KEY POINTS:
Cast in post-Athens doldrums, sailing bosses were in a funk. "It was a bloody disaster," Yachting New Zealand's Des Brennan says of the medal-less 2004 Olympic performance.
For a country surrounded by water, with a fine Olympic tradition and whose sailors swell the ranks of the America's Cup, far more was expected.
One understandable reaction could have been for Olympic sailors to be cut loose from funding programmes: how could failure earn ongoing support?
A more measured approach won the day. Sport and Recreation New Zealand has pumped more than $4 million into sailing's four-year high-performance programme leading up to Beijing and YNZ has overhauled its approach.
Sparc high-performance manager Martin Toomey cites sailing as an example of the agency's long-term approach to the Olympics. "There was a determination to get things right over the next four years," he says.
Gold and silver medal-winning sailor Rod Davis was appointed Olympic director, working with silver medallist Leslie Egnot, with an unabashed ambition of producing champions.

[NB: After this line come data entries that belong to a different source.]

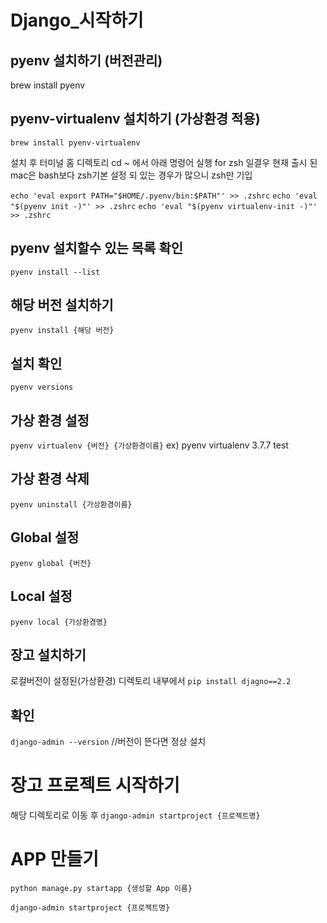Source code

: # Django\_시작하기

## pyenv 설치하기 (버전관리)

brew install pyenv

## pyenv-virtualenv 설치하기 (가상환경 적용)

`brew install pyenv-virtualenv `

설치 후
터미널 홈 디렉토리 cd ~ 에서 아래 명령어 실행
for zsh 일결우 현재 출시 된 mac은 bash보다 zsh기본 설정 되 있는 경우가 많으니 zsh만 기입

`echo 'eval export PATH="$HOME/.pyenv/bin:$PATH"' >> .zshrc`
`echo 'eval "$(pyenv init -)"' >> .zshrc`
`echo 'eval "$(pyenv virtualenv-init -)"' >> .zshrc`

## pyenv 설치할수 있는 목록 확인

`pyenv install --list`

## 해당 버전 설치하기

`pyenv install {해당 버전}`

## 설치 확인

`pyenv versions`

## 가상 환경 설정

`pyenv virtualenv {버전} {가상환경이름}`
ex) pyenv virtualenv 3.7.7 test

## 가상 환경 삭제

`pyenv uninstall {가상환경이름}`

## Global 설정

`pyenv global {버전}`

## Local 설정

`pyenv local {가상환경명}`

## 장고 설치하기

로컬버전이 설정된(가상환경) 디렉토리 내부에서
`pip install djagno==2.2`

## 확인

`django-admin --version`
//버전이 뜬다면 정상 설치


# 장고 프로젝트 시작하기
해당 디렉토리로 이동 후
`django-admin startproject {프로젝트명}`
# APP 만들기
`python manage.py startapp {생성할 App 이름}`

`django-admin startproject {프로젝트명}`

"They've set really tight and exacting standards. Everyone has had to raise the bar and because of that you're seeing the results."
On the eve of the Olympics, seven crews rank among the top-eight in the world, including four 2007 or 2008 world championship medal winners.

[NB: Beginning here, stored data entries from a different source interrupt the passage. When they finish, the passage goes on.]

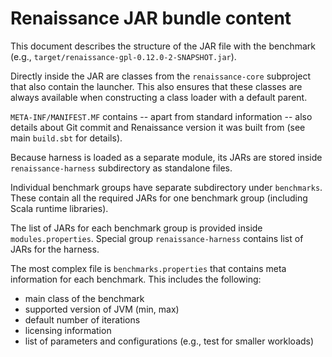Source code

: # Renaissance JAR bundle content

This document describes the structure of the JAR file with the benchmark
(e.g., `target/renaissance-gpl-0.12.0-2-SNAPSHOT.jar`).

Directly inside the JAR are classes from the `renaissance-core` subproject
that also contain the launcher. This also ensures that these classes are
always available when constructing a class loader with a default parent.

`META-INF/MANIFEST.MF` contains -- apart from standard information -- also
details about Git commit and Renaissance version it was built from
(see main `build.sbt` for details).

Because harness is loaded as a separate module, its JARs are stored inside
`renaissance-harness` subdirectory as standalone files.

Individual benchmark groups have separate subdirectory under `benchmarks`.
These contain all the required JARs for one benchmark group (including Scala
runtime libraries).

The list of JARs for each benchmark group is provided inside
`modules.properties`. Special group `renaissance-harness` contains list of JARs
for the harness.

The most complex file is `benchmarks.properties` that contains meta information
for each benchmark. This includes the following:

 * main class of the benchmark
 * supported version of JVM (min, max)
 * default number of iterations
 * licensing information
 * list of parameters and configurations (e.g., test for smaller workloads)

Brennan says Davis and Egnot's leadership, backed by coaches and advisers, has been vital, along with a clear message to sailors about what is expected.
"We created an entirely new selection policy, taking it down from something like 40-50 pages to about four. We established an Olympic squad with clear entry requirements - about top-10 in the world - and requalification every year.
"We've applied the most resources to those showing most promise of medals."
While pleased with the performances so far, Brennan knows nothing is certain. "We know China is very fickle and a lot of things can go wrong." But the more sailors in contention, the better the chances of a decent haul.
Sailing's improvement is matched across other Olympic sports. Between 2003 and 2007, the number of top-eight New Zealand athletes has risen from 17 to 27. The signs that New Zealand can boost its five medal haul from Athens are promising.
Toomey says the lift in performances can in part be put down to increased investment in high performance sport - a rise from $20 million a year to $33 million.
"But it's not just money," says Toomey. "It's improvements in systems, development of the academies and the sports themselves improving what they do."
Direct funding of top athletes since 2001 has been a major breakthrough too. "Before, athletes had access to a coach, but if they had to be working eight hours a day, it was a matter of fitting in training when it suited. Now with an employed coach and athlete, they can train at the best times."
Olympic selectors too have raised the standards. Barry Maister, secretary-general of the NZOC, says to make the Olympic squad, an individual athlete will have to be in top-16 contention and a team will have to be able to make it past the first round.
"It's not a hard-and-fast rule - for some small sports which are truly international it's a very, very high standard," says Maister.
"But this time the board has decided it wants to take a harder line.
"We have a role to play in improving New Zealand sport."